Que cache l’Instagram bizarre de Balenciaga ?
Sur sa page Instagram, Balenciaga cumule des publications vaguement tordues, à rebours de l’esthétique léchée du luxe. Qu’est-ce qui a piqué la marque ?
Là, un cliché flou comme pris par accident. Ici, des doigts fourrés dans le nez. Plus loin, un chien de vieille dame chaussé de bottines vernies. Puis, une main gribouillée de smileys multicolores. Rien n’est cadré, précis, filtré. Depuis mai 2018, le compte Instagram de Balenciaga poste des bizarreries comme un pied-de-nez à la beauté bien normée du luxe. On imite le réel, l’improvisé, l’aléa. On célèbre le laid, le déviant, l’imparfait. La liberté esthétique quoi.
Demna Gvasalia s’en fout bien de la bienséance, des canons normatifs, de la hiérarchie des goûts. « La mode, c’est s’amuser avant tout », prônait-il auprès de Vogue en 2018. Ses défilés recrutent dans la rue et sur les réseaux sociaux, ses créations refusent de se prendre au sérieux. Avec son label Vetements, le directeur artistique avait consacré le t-shirt promotionnel, le survêtement en nylon, le peau de pêche Juicy Couture…l’héritage des années 90-2000, décennies signature du « mauvais goût ». Depuis sa nomination à la tête de Balenciaga, Gvasalia s’est osé à revisiter les Crocs dans une version à plateforme, le sac en plastique bleu Ikea ou les dad shoes, avec ses iconiques Triple S. Quelque part entre l’ironie et la dissidence, il réhabilite le vulgaire, les styles qu’on snobe, comme piliers de son business model.

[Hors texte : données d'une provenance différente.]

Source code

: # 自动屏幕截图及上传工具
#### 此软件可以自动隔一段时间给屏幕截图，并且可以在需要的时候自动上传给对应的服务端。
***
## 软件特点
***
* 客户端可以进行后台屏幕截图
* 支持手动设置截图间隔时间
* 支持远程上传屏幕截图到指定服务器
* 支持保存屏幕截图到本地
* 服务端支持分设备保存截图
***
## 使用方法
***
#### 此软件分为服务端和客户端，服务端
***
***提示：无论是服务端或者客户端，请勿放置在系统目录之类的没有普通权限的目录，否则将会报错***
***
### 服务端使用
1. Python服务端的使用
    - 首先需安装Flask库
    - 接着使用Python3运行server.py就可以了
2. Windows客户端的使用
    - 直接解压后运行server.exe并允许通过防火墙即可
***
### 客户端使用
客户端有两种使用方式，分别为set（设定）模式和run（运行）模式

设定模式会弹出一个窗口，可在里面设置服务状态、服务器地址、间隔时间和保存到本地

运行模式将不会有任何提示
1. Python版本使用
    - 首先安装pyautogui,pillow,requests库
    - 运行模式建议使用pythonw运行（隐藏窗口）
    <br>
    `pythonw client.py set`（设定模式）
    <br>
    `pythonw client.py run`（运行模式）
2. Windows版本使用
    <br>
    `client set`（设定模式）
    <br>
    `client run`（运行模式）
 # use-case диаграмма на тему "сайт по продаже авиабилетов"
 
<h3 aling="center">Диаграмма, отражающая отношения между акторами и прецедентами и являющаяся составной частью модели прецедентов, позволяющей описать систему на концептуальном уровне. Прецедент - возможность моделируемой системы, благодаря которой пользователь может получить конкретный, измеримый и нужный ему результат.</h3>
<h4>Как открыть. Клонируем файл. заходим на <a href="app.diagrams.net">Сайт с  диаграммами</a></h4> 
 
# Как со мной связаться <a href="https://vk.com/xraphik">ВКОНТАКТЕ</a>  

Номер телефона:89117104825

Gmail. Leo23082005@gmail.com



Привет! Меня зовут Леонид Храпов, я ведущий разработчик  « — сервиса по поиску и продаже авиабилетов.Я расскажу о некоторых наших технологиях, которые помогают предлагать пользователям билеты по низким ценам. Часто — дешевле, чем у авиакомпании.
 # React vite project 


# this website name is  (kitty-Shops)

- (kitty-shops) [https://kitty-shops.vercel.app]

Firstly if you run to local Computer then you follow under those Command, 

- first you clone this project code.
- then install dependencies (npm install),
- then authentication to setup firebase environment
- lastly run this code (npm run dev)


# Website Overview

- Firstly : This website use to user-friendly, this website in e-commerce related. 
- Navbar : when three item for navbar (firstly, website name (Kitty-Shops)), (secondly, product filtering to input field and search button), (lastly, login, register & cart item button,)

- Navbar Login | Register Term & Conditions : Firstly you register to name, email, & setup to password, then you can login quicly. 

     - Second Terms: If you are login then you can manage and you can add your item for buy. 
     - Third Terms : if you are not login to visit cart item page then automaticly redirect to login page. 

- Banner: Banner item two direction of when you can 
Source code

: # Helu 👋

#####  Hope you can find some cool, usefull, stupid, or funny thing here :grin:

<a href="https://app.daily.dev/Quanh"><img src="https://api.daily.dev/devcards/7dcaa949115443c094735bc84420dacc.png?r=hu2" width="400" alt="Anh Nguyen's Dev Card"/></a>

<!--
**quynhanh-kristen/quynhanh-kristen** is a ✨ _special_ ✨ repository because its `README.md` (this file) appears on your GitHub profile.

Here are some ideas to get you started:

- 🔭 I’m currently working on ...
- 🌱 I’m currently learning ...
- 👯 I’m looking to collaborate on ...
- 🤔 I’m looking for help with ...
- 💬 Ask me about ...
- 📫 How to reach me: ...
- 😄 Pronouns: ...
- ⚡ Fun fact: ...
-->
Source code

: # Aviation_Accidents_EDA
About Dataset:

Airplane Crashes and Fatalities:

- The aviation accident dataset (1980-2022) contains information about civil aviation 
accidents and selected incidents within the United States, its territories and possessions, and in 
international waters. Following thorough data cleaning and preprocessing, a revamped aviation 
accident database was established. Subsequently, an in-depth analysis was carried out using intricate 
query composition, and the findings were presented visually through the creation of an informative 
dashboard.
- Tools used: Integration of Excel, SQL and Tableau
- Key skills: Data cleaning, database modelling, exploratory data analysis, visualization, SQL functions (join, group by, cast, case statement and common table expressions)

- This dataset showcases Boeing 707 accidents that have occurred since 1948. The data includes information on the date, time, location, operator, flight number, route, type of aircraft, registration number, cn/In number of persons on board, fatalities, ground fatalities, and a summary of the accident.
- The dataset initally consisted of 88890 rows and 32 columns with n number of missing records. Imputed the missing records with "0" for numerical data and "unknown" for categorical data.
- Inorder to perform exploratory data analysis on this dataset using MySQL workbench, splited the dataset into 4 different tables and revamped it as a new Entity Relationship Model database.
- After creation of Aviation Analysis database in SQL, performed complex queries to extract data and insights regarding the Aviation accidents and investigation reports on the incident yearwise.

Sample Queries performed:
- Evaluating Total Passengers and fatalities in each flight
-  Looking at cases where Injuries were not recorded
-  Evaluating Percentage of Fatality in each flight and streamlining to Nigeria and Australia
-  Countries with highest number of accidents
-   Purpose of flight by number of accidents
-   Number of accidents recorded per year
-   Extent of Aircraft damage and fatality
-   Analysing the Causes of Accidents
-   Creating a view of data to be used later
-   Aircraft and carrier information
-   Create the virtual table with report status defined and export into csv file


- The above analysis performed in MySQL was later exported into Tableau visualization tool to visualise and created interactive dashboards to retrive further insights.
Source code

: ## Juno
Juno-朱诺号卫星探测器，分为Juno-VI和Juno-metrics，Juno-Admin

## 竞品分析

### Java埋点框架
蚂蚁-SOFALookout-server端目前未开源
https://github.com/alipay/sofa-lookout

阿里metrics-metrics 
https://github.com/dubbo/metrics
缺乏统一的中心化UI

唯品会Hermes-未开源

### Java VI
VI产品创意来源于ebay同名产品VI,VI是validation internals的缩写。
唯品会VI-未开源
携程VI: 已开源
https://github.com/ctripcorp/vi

Le compte Instagram de Balenciaga se pose comme le prolongement naturel de ses valeurs et son imaginaire. « Honnêtement, je trouve pitoyable qu’une marque se préoccupe du nombre de « likes » qu’elle reçoit et courtise désespérément les abonnés. » peste Demna Gvasalia auprès de SSENSE. « À mon avis, quand Instagram devient un simple catalogue commercial – qui dit « Achetez-moi ! » « Achetez-moi ! » – c’est plus nuisible que bénéfique pour la marque. […] Il faut utiliser ces nouveaux canaux de manière visuellement innovante et intelligente. » Sur la page de Balenciaga, aucun mot, tag, lien de redirection. Ni it-girls ou mannequins du moment. Pas plus de tableaux spectaculaires, immortalisés par des noms ronflants. On glorifie l’infra-ordinaire, la beauté de l’accident, la créativité DIY et populaire. Les modèles sont des anonymes qui nous ressemblent, souvent auto-capturés au smartphone. Parfois, les corps sont fragmentés (selfies main ou pieds, sac sur la tête…) ou entièrement éludés, en faveur d’animaux ou de natures mortes loufoques. L’intention n’est pas expressément commerciale, dissimulée dans une galerie qui pourrait appartenir à à peu près n’importe qui. Les images induisent un « effet de réel » au sens de Roland Barthes – elles masquent leur construction derrière l’apparente spontanéité d’un instantané.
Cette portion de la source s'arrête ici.